Task to carry out:
For each line below, check for the word "relu", then state how many lines contain it, with no other output.

Collected data:
Segment Open

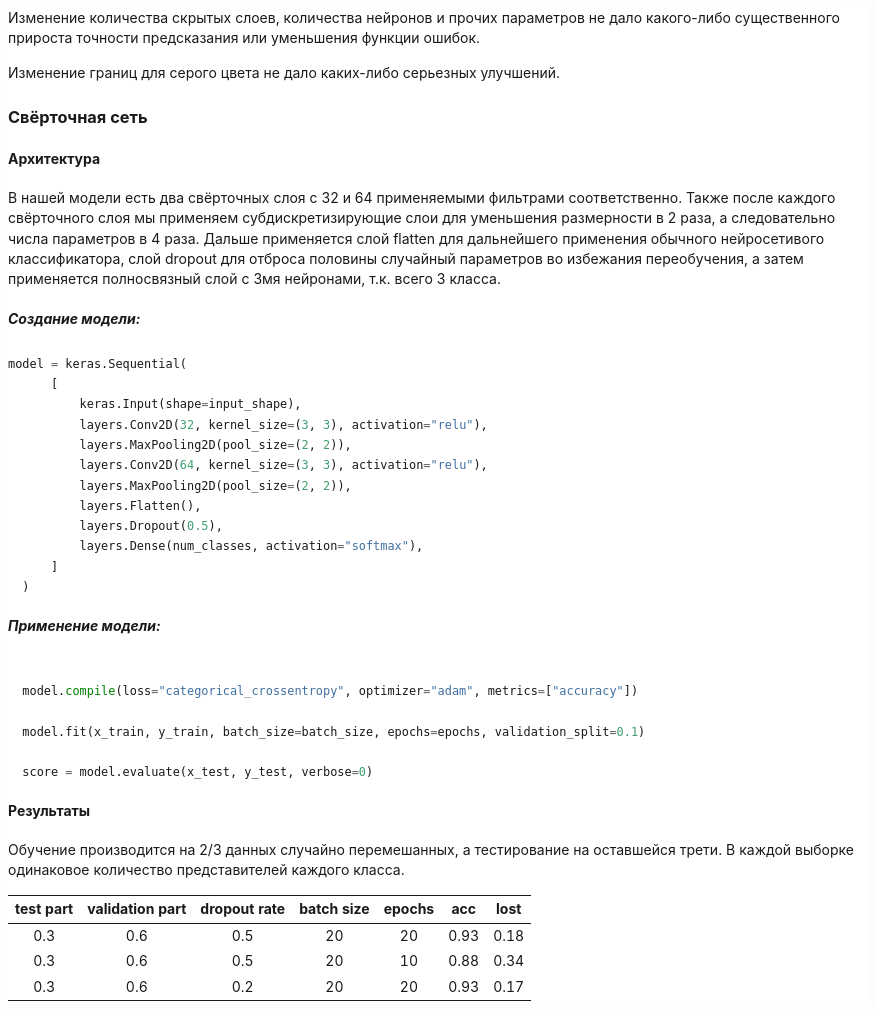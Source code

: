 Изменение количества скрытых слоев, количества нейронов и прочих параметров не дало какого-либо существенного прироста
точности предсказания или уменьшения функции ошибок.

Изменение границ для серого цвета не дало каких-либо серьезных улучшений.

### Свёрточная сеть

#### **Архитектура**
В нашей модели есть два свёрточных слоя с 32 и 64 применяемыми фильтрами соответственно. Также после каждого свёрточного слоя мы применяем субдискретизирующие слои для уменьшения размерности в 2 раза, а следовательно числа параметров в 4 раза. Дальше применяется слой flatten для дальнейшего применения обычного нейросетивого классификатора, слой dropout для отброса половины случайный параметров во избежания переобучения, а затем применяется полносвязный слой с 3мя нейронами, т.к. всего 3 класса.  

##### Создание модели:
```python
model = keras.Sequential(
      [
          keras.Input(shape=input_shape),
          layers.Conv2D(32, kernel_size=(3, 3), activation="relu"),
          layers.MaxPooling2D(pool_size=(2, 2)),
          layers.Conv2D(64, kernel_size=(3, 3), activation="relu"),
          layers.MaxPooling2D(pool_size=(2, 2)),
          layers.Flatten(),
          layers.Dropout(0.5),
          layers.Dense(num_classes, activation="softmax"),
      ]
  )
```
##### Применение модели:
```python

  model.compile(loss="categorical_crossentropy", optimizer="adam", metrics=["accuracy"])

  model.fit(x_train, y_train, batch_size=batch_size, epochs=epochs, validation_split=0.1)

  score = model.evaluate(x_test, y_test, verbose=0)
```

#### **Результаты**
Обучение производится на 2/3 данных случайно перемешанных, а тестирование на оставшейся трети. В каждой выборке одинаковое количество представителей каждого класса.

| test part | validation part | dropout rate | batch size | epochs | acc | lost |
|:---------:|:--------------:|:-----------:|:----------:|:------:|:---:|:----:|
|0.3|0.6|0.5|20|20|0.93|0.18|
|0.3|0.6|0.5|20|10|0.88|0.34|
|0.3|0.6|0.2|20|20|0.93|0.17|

Segment Closed
Segment Open

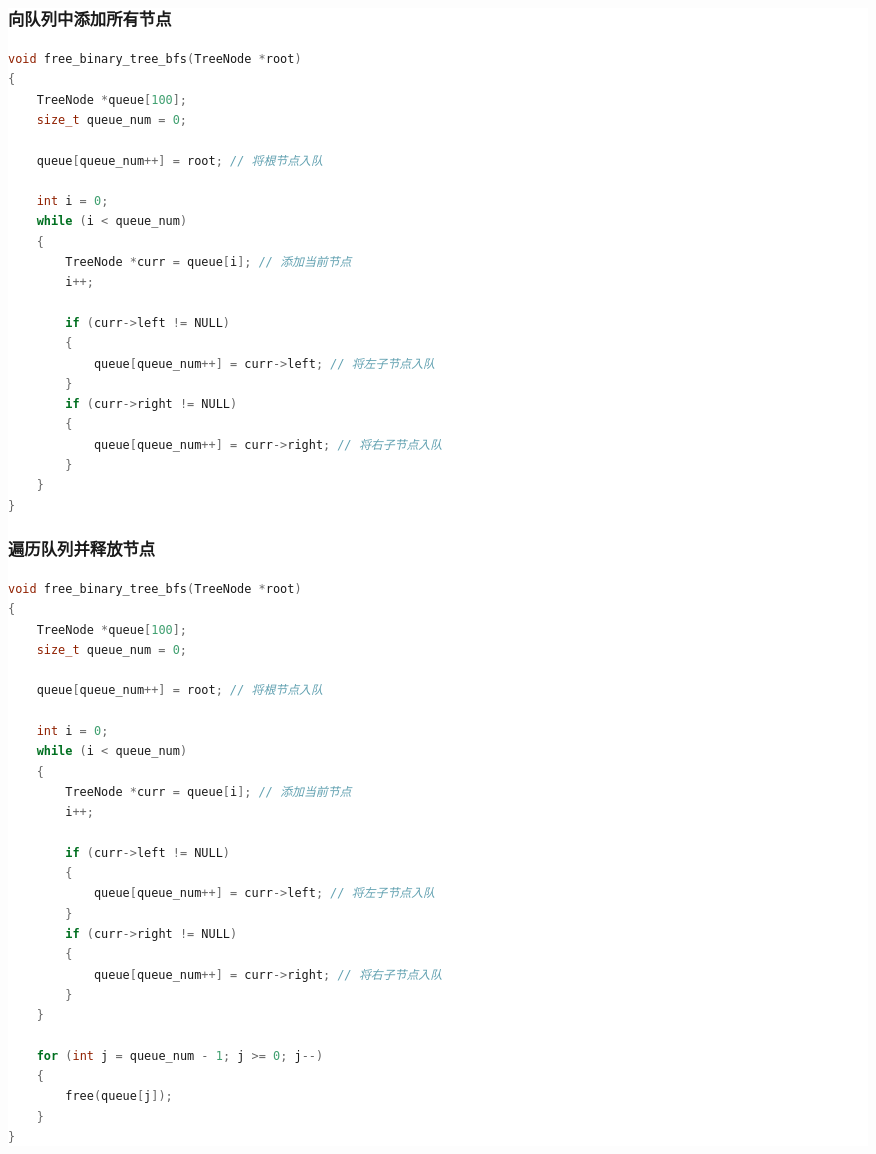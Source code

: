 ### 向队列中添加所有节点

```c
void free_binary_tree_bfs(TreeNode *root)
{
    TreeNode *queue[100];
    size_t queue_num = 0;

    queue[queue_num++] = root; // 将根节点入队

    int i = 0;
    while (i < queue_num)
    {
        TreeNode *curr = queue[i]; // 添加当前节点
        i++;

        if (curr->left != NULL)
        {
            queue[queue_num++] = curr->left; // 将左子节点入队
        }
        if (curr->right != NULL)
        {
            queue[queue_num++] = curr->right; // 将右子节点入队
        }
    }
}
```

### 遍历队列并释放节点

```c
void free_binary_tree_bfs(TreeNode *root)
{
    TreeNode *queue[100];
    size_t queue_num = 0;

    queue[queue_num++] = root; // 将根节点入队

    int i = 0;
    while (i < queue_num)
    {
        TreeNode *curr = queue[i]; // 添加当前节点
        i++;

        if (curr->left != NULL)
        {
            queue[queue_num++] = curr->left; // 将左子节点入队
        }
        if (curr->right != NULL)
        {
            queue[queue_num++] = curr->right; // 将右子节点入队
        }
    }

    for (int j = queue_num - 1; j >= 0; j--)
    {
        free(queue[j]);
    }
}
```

Segment Closed

Exercise result:
2